Ronald Rivlin and Melvin Mooney developed the first hyperelastic models, the Neo-Hookean and Mooney–Rivlin solids. Many other hyperelastic models have since been developed. Other widely used hyperelastic material models include the Ogden model and the Arruda–Boyce model.

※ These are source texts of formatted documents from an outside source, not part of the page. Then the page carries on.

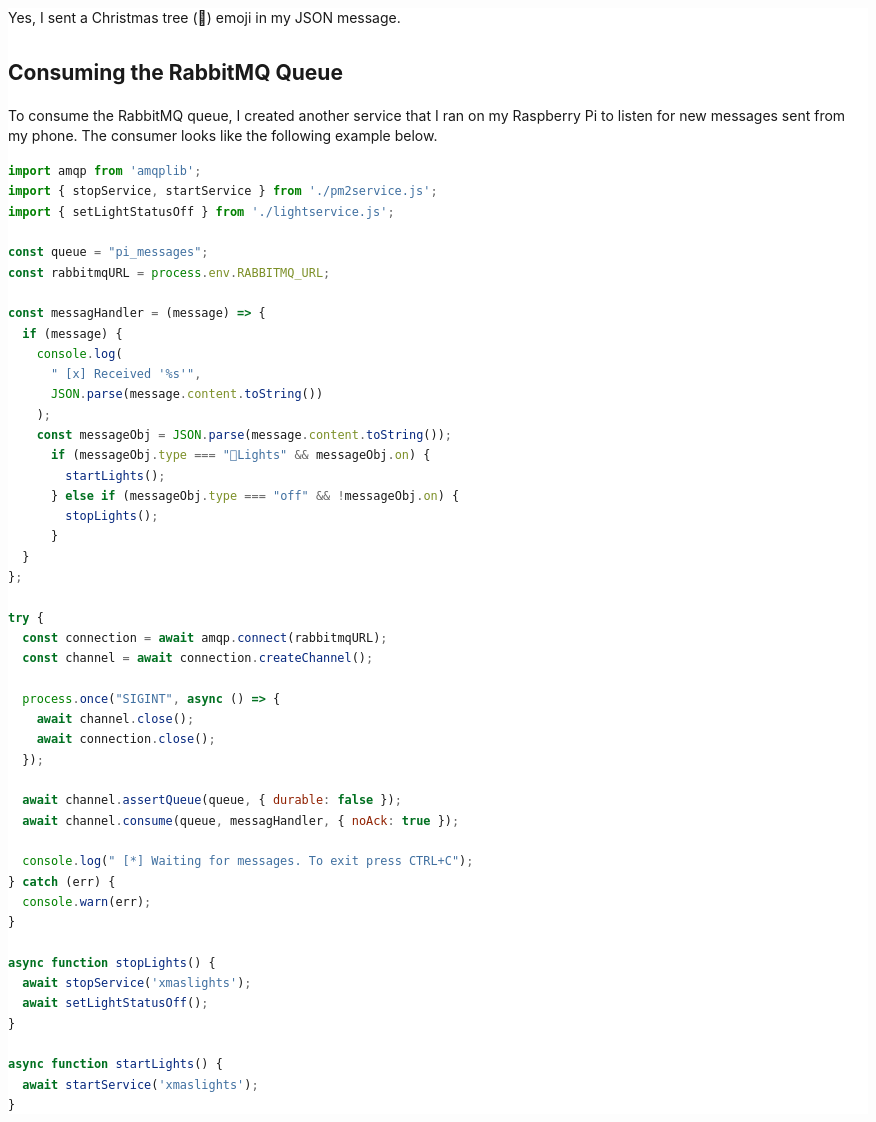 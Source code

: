 Yes, I sent a Christmas tree (🎄) emoji in my JSON message.

## Consuming the RabbitMQ Queue

To consume the RabbitMQ queue, I created another service that I ran on my Raspberry Pi to listen for new messages sent from my phone. The consumer looks like the following example below.

```javascript
import amqp from 'amqplib';
import { stopService, startService } from './pm2service.js';
import { setLightStatusOff } from './lightservice.js';

const queue = "pi_messages";
const rabbitmqURL = process.env.RABBITMQ_URL;

const messagHandler = (message) => {
  if (message) {
    console.log(
      " [x] Received '%s'",
      JSON.parse(message.content.toString())
    );
    const messageObj = JSON.parse(message.content.toString());
      if (messageObj.type === "🎄Lights" && messageObj.on) {
        startLights();
      } else if (messageObj.type === "off" && !messageObj.on) {
        stopLights();
      }
  }
};

try {
  const connection = await amqp.connect(rabbitmqURL);
  const channel = await connection.createChannel();

  process.once("SIGINT", async () => {
    await channel.close();
    await connection.close();
  });

  await channel.assertQueue(queue, { durable: false });
  await channel.consume(queue, messagHandler, { noAck: true });

  console.log(" [*] Waiting for messages. To exit press CTRL+C");
} catch (err) {
  console.warn(err);
}

async function stopLights() {
  await stopService('xmaslights');
  await setLightStatusOff();
}

async function startLights() {
  await startService('xmaslights');
}
```
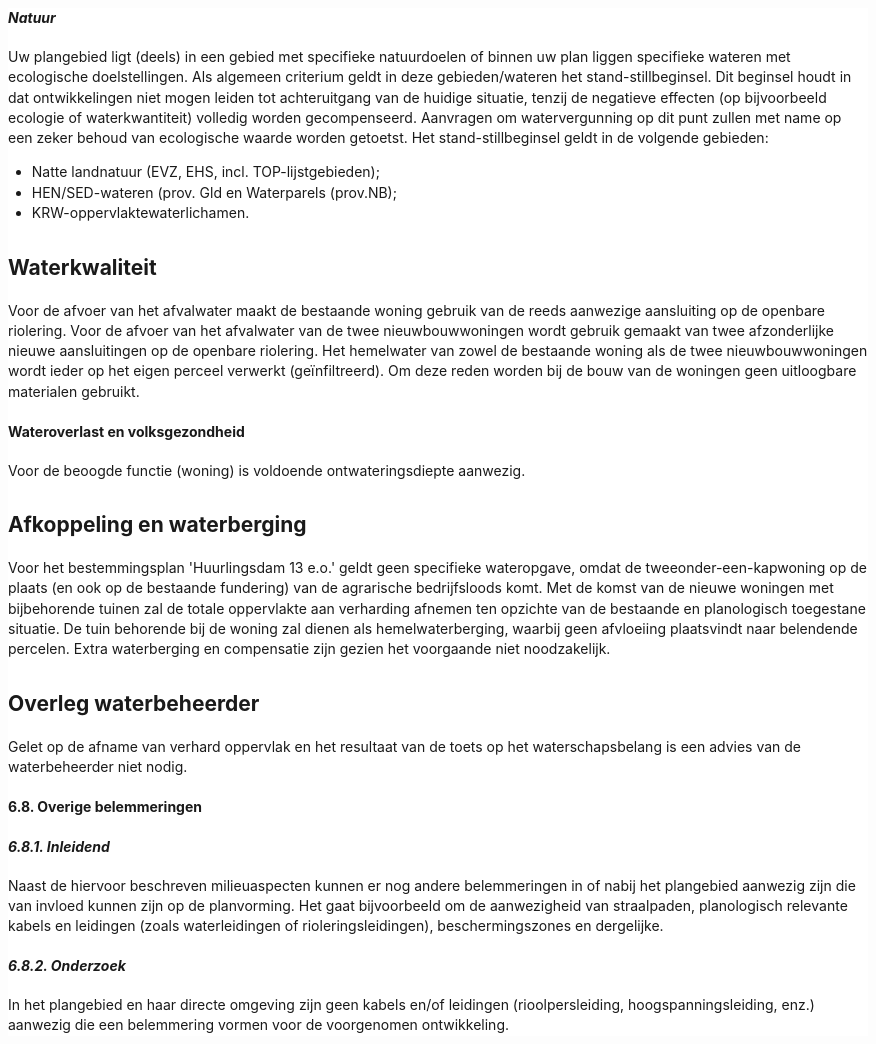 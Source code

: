 #### *Natuur*

Uw plangebied ligt (deels) in een gebied met specifieke natuurdoelen of binnen uw plan liggen specifieke wateren met ecologische doelstellingen. Als algemeen criterium geldt in deze gebieden/wateren het stand-stillbeginsel. Dit beginsel houdt in dat ontwikkelingen niet mogen leiden tot achteruitgang van de huidige situatie, tenzij de negatieve effecten (op bijvoorbeeld ecologie of waterkwantiteit) volledig worden gecompenseerd. Aanvragen om watervergunning op dit punt zullen met name op een zeker behoud van ecologische waarde worden getoetst. Het stand-stillbeginsel geldt in de volgende gebieden:

- Natte landnatuur (EVZ, EHS, incl. TOP-lijstgebieden);
- HEN/SED-wateren (prov. Gld en Waterparels (prov.NB);
- KRW-oppervlaktewaterlichamen.

## **Waterkwaliteit**

Voor de afvoer van het afvalwater maakt de bestaande woning gebruik van de reeds aanwezige aansluiting op de openbare riolering. Voor de afvoer van het afvalwater van de twee nieuwbouwwoningen wordt gebruik gemaakt van twee afzonderlijke nieuwe aansluitingen op de openbare riolering. Het hemelwater van zowel de bestaande woning als de twee nieuwbouwwoningen wordt ieder op het eigen perceel verwerkt (geïnfiltreerd). Om deze reden worden bij de bouw van de woningen geen uitloogbare materialen gebruikt.

#### **Wateroverlast en volksgezondheid**

Voor de beoogde functie (woning) is voldoende ontwateringsdiepte aanwezig.

## **Afkoppeling en waterberging**

Voor het bestemmingsplan 'Huurlingsdam 13 e.o.' geldt geen specifieke wateropgave, omdat de tweeonder-een-kapwoning op de plaats (en ook op de bestaande fundering) van de agrarische bedrijfsloods komt. Met de komst van de nieuwe woningen met bijbehorende tuinen zal de totale oppervlakte aan verharding afnemen ten opzichte van de bestaande en planologisch toegestane situatie. De tuin behorende bij de woning zal dienen als hemelwaterberging, waarbij geen afvloeiing plaatsvindt naar belendende percelen. Extra waterberging en compensatie zijn gezien het voorgaande niet noodzakelijk.

## **Overleg waterbeheerder**

Gelet op de afname van verhard oppervlak en het resultaat van de toets op het waterschapsbelang is een advies van de waterbeheerder niet nodig.

#### **6.8. Overige belemmeringen**

#### *6.8.1. Inleidend*

Naast de hiervoor beschreven milieuaspecten kunnen er nog andere belemmeringen in of nabij het plangebied aanwezig zijn die van invloed kunnen zijn op de planvorming. Het gaat bijvoorbeeld om de aanwezigheid van straalpaden, planologisch relevante kabels en leidingen (zoals waterleidingen of rioleringsleidingen), beschermingszones en dergelijke.

#### *6.8.2. Onderzoek*

In het plangebied en haar directe omgeving zijn geen kabels en/of leidingen (rioolpersleiding, hoogspanningsleiding, enz.) aanwezig die een belemmering vormen voor de voorgenomen ontwikkeling.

Hyperelastic material models

= Saint Venant–Kirchhoff model =

The simplest hyperelastic material model is the Saint Venant–Kirchhoff model which is just an extension of the geometrically linear elastic material model to the geometrically nonlinear regime. This model has the general form and the isotropic form respectively

$\begin{align}
\boldsymbol{S} &= \boldsymbol{C} : \boldsymbol{E} \\
\boldsymbol{S} &= \lambda~ \text{tr}(\boldsymbol{E})\boldsymbol{\mathit{I}} + 2\mu\boldsymbol{E} \text{.}
\end{align}$

where $\mathbin{:}$ is tensor contraction, $\boldsymbol{S}$ is the second Piola–Kirchhoff stress, $\boldsymbol{C} : \R^{3 \times 3} \to \R^{3 \times 3}$ is a fourth order stiffness tensor and $\boldsymbol{E}$ is the Lagrangian Green strain given by

$\mathbf E =\frac{1}{2}\left[ (\nabla_{\mathbf X}\mathbf u)^\textsf{T} + \nabla_{\mathbf X}\mathbf u + (\nabla_{\mathbf X}\mathbf u)^\textsf{T} \cdot\nabla_{\mathbf X}\mathbf u\right]\,\!$

$\lambda$ and $\mu$ are the Lamé constants, and $\boldsymbol{\mathit{I}}$ is the second order unit tensor.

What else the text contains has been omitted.